Work required
What is needed is an exact copy of all the data.
===== Extracted records
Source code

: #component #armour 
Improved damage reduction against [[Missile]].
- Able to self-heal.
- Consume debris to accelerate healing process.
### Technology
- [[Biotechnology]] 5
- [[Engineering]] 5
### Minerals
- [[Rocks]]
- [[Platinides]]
==========
Written reply
Source code

: #component #armour 
Improved damage reduction against [[Missile]].
- Able to self-heal.
- Consume debris to accelerate healing process.
### Technology
- [[Biotechnology]] 5
- [[Engineering]] 5
### Minerals
- [[Rocks]]
- [[Platinides]]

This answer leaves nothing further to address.